The series finale allowed the teams to perform what they liked, but the third performance had to be a repeat of what they thought was their best from the previous shows, as well as what would be the winning group's first single. After a live performance by Rihanna, Team Bruno were announced as the winners.

==The winning group==

| Bruno's group |
|---|
| Claire Mealor; Marie McGonigle; Marcquelle Ward; Phoenix; Rana Roy; |

The group signed a recording contract with Gut Records and released their first single Dancing in Repeat (written by Oscar Gorres and Swedish popstar Danny Saucedo) as a digital download on 27 August 2007. It was released as a CD single on 3 September and reached No. 91 in the UK Singles Chart.

Claire, Marie, Marcquelle, Phoenix and Rana began recording an album and are preparing to support Rihanna on her UK tour. Readers of The Sun newspaper chose the band's name: Pulse.

==Special acts==

Sophie Ellis-Bextor performed If I Can't Dance a song from her new album Trip The Light Fantastic on show three, 28 July 2007.

Duncan James performed All I Care About Is Love from the musical Chicago on show four, 4 August 2007. He is currently starring as Billy Flynn in the West End production of Chicago.

Girls Aloud performed their new single Sexy!

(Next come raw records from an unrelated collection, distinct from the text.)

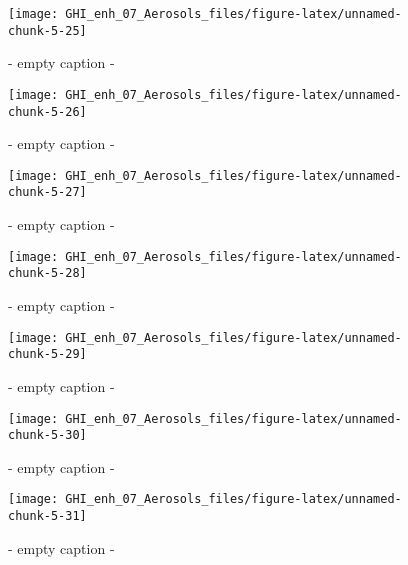 \documentclass[
  10pt,
  a4paper,oneside]{article}
\begin{document}
\begin{figure}[H]

{\centering \texttt{[image: GHI\_enh\_07\_Aerosols\_files/figure-latex/unnamed-chunk-5-25]} 

}

\caption{ - empty caption - }\label{fig:unnamed-chunk-5-25}
\end{figure}
\begin{figure}[H]

{\centering \texttt{[image: GHI\_enh\_07\_Aerosols\_files/figure-latex/unnamed-chunk-5-26]} 

}

\caption{ - empty caption - }\label{fig:unnamed-chunk-5-26}
\end{figure}
\begin{figure}[H]

{\centering \texttt{[image: GHI\_enh\_07\_Aerosols\_files/figure-latex/unnamed-chunk-5-27]} 

}

\caption{ - empty caption - }\label{fig:unnamed-chunk-5-27}
\end{figure}
\begin{figure}[H]

{\centering \texttt{[image: GHI\_enh\_07\_Aerosols\_files/figure-latex/unnamed-chunk-5-28]} 

}

\caption{ - empty caption - }\label{fig:unnamed-chunk-5-28}
\end{figure}
\begin{figure}[H]

{\centering \texttt{[image: GHI\_enh\_07\_Aerosols\_files/figure-latex/unnamed-chunk-5-29]} 

}

\caption{ - empty caption - }\label{fig:unnamed-chunk-5-29}
\end{figure}
\begin{figure}[H]

{\centering \texttt{[image: GHI\_enh\_07\_Aerosols\_files/figure-latex/unnamed-chunk-5-30]} 

}

\caption{ - empty caption - }\label{fig:unnamed-chunk-5-30}
\end{figure}
\begin{figure}[H]

{\centering \texttt{[image: GHI\_enh\_07\_Aerosols\_files/figure-latex/unnamed-chunk-5-31]} 

}

\caption{ - empty caption - }\label{fig:unnamed-chunk-5-31}
\end{figure}
\end{document}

No, No, No... on the 18 August show, when the groups did disco routines and songs.

Rihanna performed her new single "Shut Up and Drive" on the final night.

==Ratings==

The show got off to a good start with 4.88m, and landing #9 in BBC1's Top 30 Highest Viewed Shows of the week ending 15 July 2007. By Episode 2, the show lost around 300,000 viewers – averaging at 4.50m viewers, at no. 13 on the BBC1 Top 30 of the week. Episode 3 was less successful, averaging just 4.00m viewers, and placing no. 19 on the BBC1 Top 30 of the week. By Episode 4, the show took a huge decline in viewing figures, ending up with just 2.99m viewers – shedding over 1 million viewers from the previous week – and landing on only No. 29 for the BBC's Top 30 of the week. Episode 5 was still not too successful, but brought about 700,000 viewers back, compared to the previous week. It attracted 3.70m, and landed No. 24 on BBC1's Top 30 of the week. The 6th week of the show had competition in the form of ITV1's The X Factor series 4 launch., which attracted an average of 9.5m viewers, peaking at 10.7m (48% viewing share). DanceX week 6 gathered 2.7m (13% viewing share). The final of DanceX attracted a mild 3.67m and No. 23 on the BBC1 top 30 of the week, not incredible compared to The X Factors average of 8.87m, but still not disastrous.

===Weekly averages===
- Week 1 – 4.88m
- Week 2 – 4.50m
- Week 3 – 4.00m
- Week 4 – 2.99m
- Week 5 – 3.70m
- Week 6 – 2.7m
- Week 7 – 3.67m

The series average was 3.77m.

==International==
Shortly after launching in the UK and gaining decent ratings, ABC in the United States acquired the local rights to the DanceX format. It was later announced that the show had been picked up as a show to premiere in January 2008. The live program, called Dance War: Bruno vs. Carrie Ann, was to have two teams led by ABC Dancing with the Stars judges Bruno Tonioli and Carrie Ann Inaba. Dancing with the Stars Season Two winner Drew Lachey was slated to host the program.